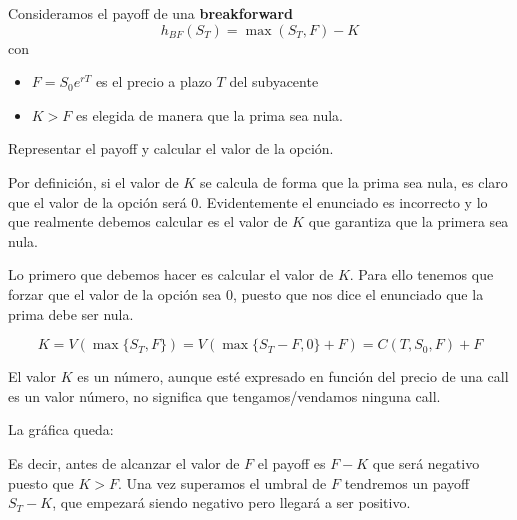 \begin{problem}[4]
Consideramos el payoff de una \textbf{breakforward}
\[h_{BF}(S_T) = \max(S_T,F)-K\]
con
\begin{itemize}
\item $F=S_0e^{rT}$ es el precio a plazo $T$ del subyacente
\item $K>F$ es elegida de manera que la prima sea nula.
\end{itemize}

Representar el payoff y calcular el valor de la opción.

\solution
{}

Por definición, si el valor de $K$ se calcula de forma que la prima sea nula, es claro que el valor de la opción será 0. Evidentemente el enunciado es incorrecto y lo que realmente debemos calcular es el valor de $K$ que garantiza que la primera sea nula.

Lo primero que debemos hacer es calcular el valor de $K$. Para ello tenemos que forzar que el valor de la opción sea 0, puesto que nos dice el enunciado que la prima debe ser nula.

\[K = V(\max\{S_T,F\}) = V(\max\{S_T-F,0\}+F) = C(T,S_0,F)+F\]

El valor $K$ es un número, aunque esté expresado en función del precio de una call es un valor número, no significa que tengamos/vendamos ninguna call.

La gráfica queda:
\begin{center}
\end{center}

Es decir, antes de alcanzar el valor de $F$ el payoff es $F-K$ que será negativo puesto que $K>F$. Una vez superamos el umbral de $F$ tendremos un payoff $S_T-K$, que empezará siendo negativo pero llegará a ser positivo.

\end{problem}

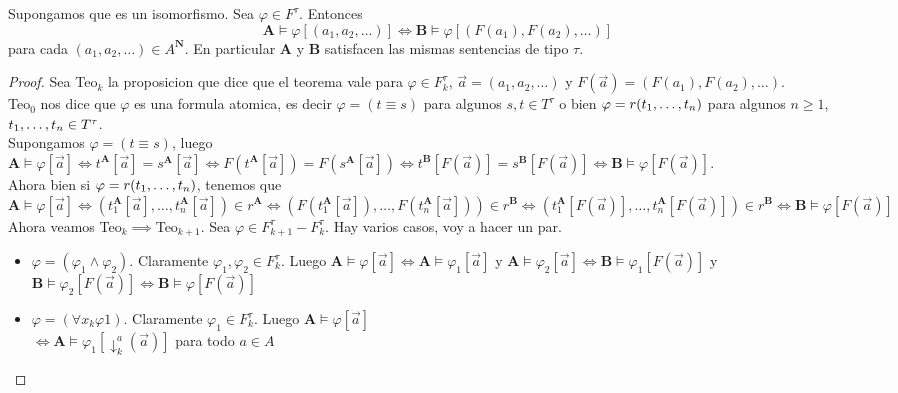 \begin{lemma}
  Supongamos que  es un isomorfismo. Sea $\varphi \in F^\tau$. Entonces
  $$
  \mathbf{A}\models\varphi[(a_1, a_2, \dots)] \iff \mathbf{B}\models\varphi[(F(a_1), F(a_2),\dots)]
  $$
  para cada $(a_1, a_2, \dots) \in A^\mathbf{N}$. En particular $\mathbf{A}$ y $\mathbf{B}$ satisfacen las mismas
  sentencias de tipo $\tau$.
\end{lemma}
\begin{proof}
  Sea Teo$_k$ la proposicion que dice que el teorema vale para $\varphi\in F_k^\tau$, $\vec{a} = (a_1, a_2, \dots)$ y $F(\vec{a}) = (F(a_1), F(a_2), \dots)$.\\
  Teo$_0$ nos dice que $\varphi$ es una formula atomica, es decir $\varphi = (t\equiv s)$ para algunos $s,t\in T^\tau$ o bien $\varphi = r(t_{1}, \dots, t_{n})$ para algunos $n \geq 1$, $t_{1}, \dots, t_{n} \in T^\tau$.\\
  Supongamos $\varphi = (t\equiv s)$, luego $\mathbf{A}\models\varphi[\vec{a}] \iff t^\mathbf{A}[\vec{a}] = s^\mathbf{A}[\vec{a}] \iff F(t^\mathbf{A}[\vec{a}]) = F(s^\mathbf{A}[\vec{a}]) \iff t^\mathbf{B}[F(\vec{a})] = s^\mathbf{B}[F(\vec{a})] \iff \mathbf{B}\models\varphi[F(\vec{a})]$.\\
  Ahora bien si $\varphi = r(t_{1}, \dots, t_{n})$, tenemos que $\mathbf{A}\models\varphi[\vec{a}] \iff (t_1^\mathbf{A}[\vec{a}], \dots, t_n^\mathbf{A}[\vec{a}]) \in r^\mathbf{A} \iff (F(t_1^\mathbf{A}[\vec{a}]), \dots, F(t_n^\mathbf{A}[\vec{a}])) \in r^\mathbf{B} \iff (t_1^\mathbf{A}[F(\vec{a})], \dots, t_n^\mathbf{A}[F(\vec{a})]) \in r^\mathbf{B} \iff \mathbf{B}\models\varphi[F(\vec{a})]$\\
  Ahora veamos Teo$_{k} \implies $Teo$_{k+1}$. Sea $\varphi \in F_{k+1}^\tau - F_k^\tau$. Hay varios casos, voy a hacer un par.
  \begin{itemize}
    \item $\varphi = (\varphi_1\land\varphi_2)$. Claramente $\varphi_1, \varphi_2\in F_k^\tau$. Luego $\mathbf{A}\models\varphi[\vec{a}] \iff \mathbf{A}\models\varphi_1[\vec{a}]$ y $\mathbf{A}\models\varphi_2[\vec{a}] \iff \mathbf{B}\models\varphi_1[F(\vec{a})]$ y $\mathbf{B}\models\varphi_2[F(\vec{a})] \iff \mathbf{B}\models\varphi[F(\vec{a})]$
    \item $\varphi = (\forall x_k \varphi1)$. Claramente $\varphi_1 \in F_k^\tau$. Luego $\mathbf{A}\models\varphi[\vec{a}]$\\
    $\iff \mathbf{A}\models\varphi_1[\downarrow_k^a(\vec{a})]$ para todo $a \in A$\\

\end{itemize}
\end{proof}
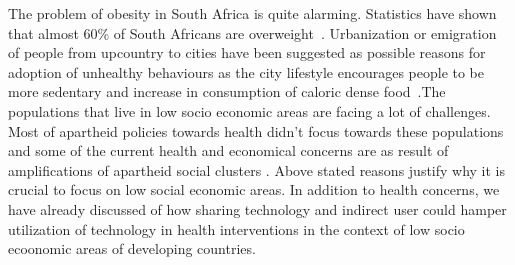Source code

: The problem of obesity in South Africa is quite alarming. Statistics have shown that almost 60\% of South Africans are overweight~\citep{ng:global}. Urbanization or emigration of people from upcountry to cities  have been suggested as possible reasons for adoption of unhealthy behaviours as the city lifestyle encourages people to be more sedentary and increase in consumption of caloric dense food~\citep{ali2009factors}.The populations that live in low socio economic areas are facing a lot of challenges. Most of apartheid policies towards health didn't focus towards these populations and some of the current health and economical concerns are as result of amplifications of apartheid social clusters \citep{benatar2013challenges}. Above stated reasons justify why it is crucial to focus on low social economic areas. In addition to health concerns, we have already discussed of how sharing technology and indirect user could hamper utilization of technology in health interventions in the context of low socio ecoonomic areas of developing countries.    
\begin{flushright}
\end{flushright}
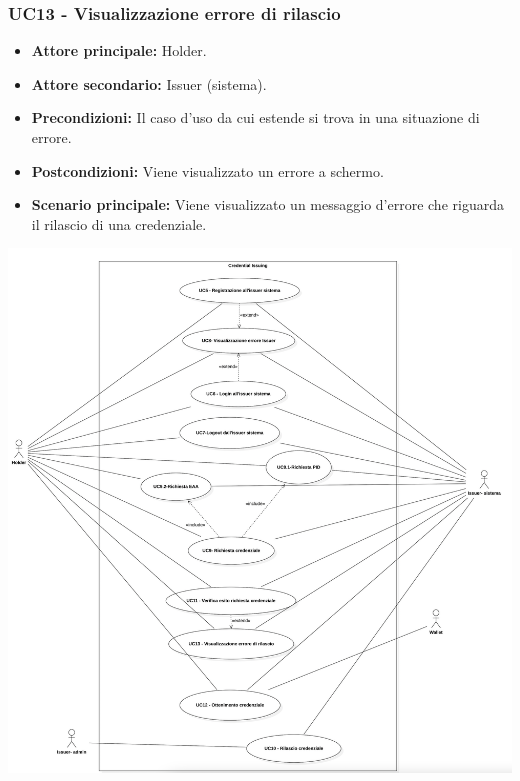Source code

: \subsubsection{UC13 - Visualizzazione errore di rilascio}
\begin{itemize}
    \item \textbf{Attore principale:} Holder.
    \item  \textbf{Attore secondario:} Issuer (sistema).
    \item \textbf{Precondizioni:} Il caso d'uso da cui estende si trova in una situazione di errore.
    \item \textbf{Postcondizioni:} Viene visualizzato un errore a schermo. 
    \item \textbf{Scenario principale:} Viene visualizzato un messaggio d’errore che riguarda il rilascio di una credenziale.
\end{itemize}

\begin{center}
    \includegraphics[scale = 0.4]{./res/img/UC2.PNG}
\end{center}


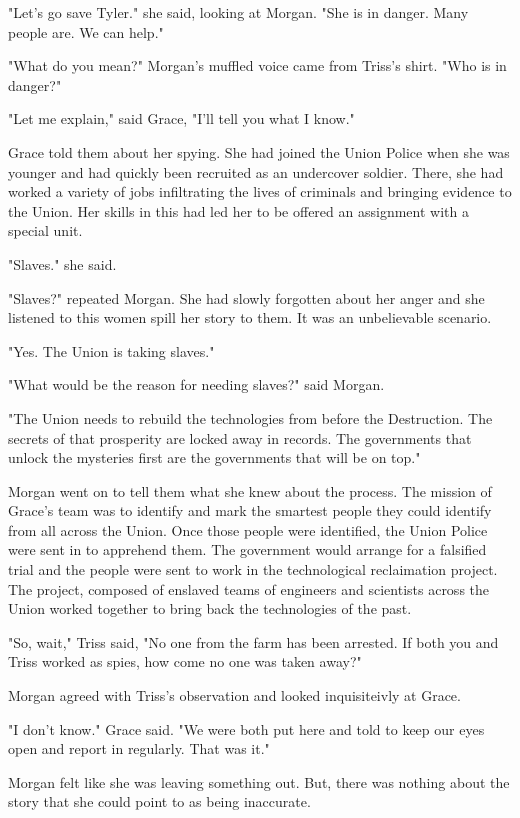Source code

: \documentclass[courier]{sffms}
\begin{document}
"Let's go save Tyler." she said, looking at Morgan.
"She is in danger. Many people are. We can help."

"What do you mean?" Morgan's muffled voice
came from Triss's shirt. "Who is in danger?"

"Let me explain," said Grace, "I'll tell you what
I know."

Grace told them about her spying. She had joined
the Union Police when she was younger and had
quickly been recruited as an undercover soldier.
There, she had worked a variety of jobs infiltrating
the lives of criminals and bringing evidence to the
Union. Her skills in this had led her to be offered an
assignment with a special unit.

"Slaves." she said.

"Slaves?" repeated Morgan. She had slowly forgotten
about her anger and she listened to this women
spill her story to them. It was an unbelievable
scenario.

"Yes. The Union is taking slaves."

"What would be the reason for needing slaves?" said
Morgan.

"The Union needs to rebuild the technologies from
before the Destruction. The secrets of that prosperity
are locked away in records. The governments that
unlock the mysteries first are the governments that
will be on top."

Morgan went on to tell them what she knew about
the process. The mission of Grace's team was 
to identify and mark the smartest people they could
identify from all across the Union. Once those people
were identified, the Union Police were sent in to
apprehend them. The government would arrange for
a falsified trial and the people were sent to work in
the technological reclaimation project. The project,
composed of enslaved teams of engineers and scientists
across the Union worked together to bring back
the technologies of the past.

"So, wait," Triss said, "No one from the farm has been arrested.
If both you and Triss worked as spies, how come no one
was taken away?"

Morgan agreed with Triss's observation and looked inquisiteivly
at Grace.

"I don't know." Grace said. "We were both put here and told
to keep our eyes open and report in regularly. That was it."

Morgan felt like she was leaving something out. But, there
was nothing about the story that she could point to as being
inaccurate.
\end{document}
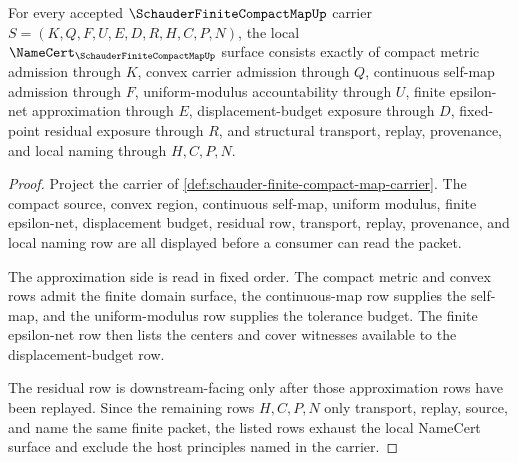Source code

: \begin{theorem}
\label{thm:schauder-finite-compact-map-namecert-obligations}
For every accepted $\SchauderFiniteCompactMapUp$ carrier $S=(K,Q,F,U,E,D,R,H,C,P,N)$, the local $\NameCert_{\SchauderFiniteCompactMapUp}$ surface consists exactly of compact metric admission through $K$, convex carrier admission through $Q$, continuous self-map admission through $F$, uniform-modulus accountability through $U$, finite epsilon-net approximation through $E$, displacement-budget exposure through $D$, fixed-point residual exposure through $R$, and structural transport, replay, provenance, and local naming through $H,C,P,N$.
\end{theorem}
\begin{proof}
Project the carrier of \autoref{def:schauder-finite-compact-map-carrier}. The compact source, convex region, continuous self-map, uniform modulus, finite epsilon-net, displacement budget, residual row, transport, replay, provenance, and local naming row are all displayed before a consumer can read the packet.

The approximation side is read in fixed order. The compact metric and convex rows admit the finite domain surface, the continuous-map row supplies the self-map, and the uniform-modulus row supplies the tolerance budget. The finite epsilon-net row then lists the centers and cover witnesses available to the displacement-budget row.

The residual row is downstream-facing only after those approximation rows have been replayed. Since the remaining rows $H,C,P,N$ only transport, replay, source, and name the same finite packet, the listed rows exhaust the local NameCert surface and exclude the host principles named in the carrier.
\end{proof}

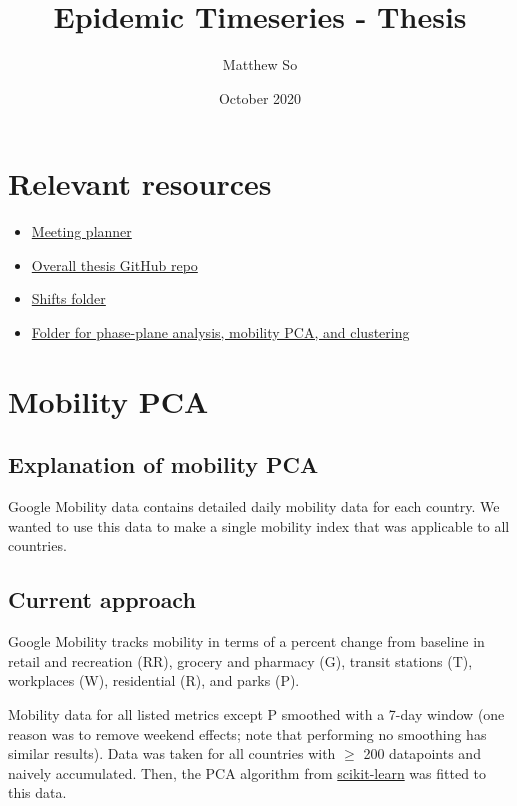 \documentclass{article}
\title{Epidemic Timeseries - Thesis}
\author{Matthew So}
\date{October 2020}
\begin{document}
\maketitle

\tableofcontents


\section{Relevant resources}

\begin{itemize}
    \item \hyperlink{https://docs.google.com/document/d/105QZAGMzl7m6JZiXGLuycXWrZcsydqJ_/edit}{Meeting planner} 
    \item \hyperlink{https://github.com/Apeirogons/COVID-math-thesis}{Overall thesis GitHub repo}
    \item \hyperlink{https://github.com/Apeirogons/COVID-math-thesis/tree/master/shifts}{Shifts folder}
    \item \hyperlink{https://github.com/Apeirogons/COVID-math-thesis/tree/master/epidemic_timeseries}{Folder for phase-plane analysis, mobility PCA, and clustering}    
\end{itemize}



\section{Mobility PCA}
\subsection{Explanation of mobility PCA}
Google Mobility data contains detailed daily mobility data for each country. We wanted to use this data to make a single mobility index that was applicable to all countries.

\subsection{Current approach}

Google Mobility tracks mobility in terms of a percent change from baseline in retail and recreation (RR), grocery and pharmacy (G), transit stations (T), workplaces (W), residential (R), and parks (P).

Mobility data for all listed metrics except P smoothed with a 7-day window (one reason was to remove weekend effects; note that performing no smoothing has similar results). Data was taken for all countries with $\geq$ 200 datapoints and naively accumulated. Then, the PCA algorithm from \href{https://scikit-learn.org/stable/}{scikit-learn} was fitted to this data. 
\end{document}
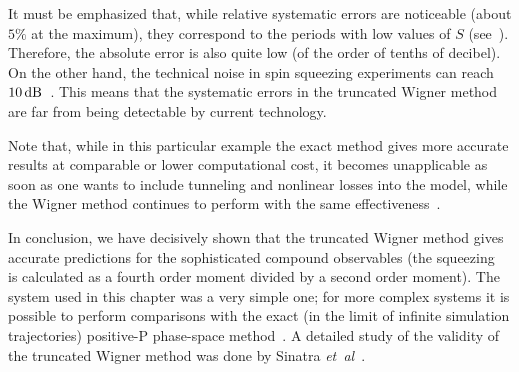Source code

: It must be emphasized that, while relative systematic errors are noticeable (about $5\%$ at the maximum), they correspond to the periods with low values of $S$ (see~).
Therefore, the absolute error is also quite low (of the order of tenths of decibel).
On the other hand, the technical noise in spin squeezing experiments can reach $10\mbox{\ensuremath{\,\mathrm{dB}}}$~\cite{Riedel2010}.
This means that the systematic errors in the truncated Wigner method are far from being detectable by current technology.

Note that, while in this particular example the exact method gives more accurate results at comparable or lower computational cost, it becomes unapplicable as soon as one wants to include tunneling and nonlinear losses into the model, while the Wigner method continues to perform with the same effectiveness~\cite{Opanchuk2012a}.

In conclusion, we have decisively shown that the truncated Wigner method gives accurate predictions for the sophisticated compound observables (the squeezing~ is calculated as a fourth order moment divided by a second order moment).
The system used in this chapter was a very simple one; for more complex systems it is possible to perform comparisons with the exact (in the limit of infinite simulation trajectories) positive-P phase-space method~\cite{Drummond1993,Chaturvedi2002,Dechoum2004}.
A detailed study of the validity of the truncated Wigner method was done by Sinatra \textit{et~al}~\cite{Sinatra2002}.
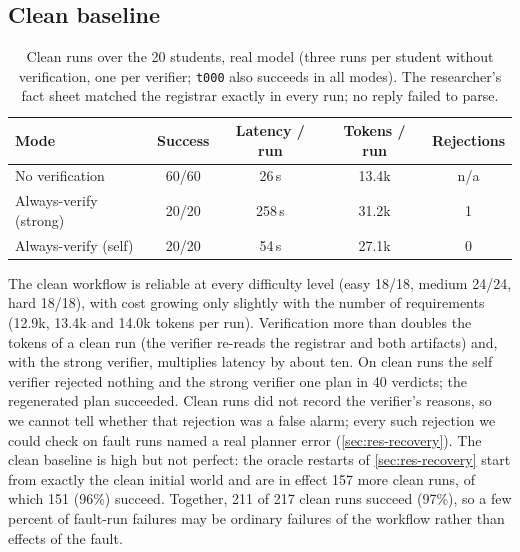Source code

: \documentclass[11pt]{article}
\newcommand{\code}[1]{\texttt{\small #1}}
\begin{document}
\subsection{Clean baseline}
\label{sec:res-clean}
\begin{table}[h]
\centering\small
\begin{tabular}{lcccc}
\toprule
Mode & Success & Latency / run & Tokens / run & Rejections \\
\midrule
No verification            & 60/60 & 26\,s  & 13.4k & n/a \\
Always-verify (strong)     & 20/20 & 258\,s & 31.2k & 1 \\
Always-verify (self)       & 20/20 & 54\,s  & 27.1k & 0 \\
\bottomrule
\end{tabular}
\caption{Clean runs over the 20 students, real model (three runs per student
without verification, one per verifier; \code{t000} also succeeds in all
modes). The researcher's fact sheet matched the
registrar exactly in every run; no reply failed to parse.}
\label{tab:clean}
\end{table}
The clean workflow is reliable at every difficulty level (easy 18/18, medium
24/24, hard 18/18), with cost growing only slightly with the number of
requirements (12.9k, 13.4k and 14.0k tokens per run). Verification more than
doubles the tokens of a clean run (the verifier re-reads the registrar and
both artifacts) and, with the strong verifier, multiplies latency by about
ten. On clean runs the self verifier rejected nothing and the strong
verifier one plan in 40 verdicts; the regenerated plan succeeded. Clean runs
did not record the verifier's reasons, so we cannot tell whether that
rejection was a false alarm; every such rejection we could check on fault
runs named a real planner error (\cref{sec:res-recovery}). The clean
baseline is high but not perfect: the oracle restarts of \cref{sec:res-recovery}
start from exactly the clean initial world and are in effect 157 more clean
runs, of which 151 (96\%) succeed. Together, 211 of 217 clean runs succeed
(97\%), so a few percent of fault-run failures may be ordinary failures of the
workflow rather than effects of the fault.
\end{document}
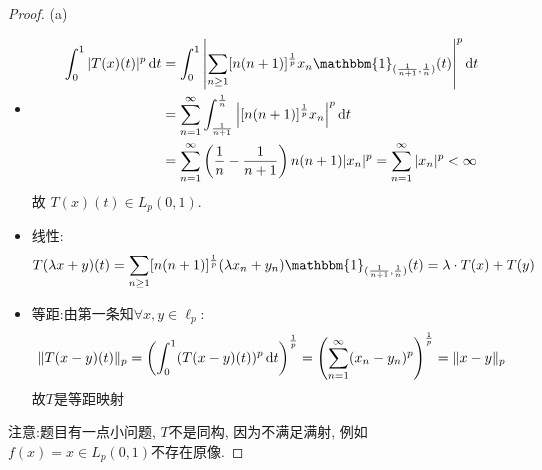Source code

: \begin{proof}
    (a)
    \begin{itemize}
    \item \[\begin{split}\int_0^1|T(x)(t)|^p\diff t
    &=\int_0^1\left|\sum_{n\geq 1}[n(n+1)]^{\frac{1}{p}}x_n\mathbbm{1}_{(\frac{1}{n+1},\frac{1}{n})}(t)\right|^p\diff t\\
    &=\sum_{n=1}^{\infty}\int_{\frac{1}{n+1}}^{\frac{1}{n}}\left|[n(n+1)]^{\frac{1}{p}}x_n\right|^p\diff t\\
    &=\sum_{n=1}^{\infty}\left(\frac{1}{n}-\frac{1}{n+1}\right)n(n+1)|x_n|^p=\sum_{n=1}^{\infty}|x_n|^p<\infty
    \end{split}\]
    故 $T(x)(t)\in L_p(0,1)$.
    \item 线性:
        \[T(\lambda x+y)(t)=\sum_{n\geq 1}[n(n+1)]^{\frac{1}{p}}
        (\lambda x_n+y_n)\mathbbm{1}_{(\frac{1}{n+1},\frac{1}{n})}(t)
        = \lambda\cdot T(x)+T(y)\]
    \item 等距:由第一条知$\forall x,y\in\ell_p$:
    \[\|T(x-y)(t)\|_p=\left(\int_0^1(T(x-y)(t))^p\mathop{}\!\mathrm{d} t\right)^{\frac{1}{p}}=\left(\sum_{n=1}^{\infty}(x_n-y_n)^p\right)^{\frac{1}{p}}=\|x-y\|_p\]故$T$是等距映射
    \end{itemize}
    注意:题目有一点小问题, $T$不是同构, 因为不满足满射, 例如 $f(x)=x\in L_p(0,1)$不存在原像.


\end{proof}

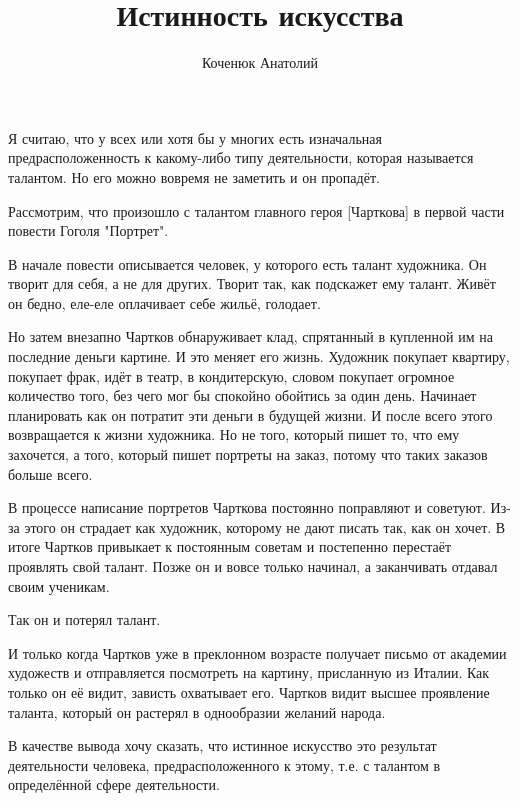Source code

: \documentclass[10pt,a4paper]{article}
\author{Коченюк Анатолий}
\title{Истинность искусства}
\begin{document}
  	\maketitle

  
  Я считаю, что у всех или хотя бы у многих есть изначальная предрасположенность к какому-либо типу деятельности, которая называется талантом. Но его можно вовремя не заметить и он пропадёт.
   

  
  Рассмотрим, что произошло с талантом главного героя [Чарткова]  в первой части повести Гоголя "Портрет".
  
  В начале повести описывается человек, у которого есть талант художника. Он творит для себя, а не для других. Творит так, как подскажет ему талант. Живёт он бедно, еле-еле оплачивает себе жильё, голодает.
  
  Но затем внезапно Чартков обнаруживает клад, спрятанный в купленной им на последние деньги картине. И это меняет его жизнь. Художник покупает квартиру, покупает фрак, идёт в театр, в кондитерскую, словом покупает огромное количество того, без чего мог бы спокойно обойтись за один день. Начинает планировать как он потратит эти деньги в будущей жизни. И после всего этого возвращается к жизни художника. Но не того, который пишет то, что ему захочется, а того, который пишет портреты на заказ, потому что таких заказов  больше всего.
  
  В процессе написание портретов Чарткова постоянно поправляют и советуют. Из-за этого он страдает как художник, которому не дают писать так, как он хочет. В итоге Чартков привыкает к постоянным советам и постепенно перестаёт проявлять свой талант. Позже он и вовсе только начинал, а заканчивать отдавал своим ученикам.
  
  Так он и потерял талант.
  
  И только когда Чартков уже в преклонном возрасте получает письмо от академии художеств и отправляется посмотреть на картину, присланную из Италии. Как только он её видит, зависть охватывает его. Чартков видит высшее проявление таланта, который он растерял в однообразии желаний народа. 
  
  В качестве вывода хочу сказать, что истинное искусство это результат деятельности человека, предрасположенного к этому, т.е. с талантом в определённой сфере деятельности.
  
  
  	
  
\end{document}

• • • • •

EXERCISE REQUIREMENTS> Could you repeat, exactly, only the lines above starting at the one that has "inaccurate." and stopping after the one that has "Project the carrier", without the pictures?

RESULT>
inaccurate.
\end{document}
Source code

: \begin{theorem}
\label{thm:schauder-finite-compact-map-namecert-obligations}
For every accepted $\SchauderFiniteCompactMapUp$ carrier $S=(K,Q,F,U,E,D,R,H,C,P,N)$, the local $\NameCert_{\SchauderFiniteCompactMapUp}$ surface consists exactly of compact metric admission through $K$, convex carrier admission through $Q$, continuous self-map admission through $F$, uniform-modulus accountability through $U$, finite epsilon-net approximation through $E$, displacement-budget exposure through $D$, fixed-point residual exposure through $R$, and structural transport, replay, provenance, and local naming through $H,C,P,N$.
\end{theorem}
\begin{proof}
Project the carrier of \autoref{def:schauder-finite-compact-map-carrier}. The compact source, convex region, continuous self-map, uniform modulus, finite epsilon-net, displacement budget, residual row, transport, replay, provenance, and local naming row are all displayed before a consumer can read the packet.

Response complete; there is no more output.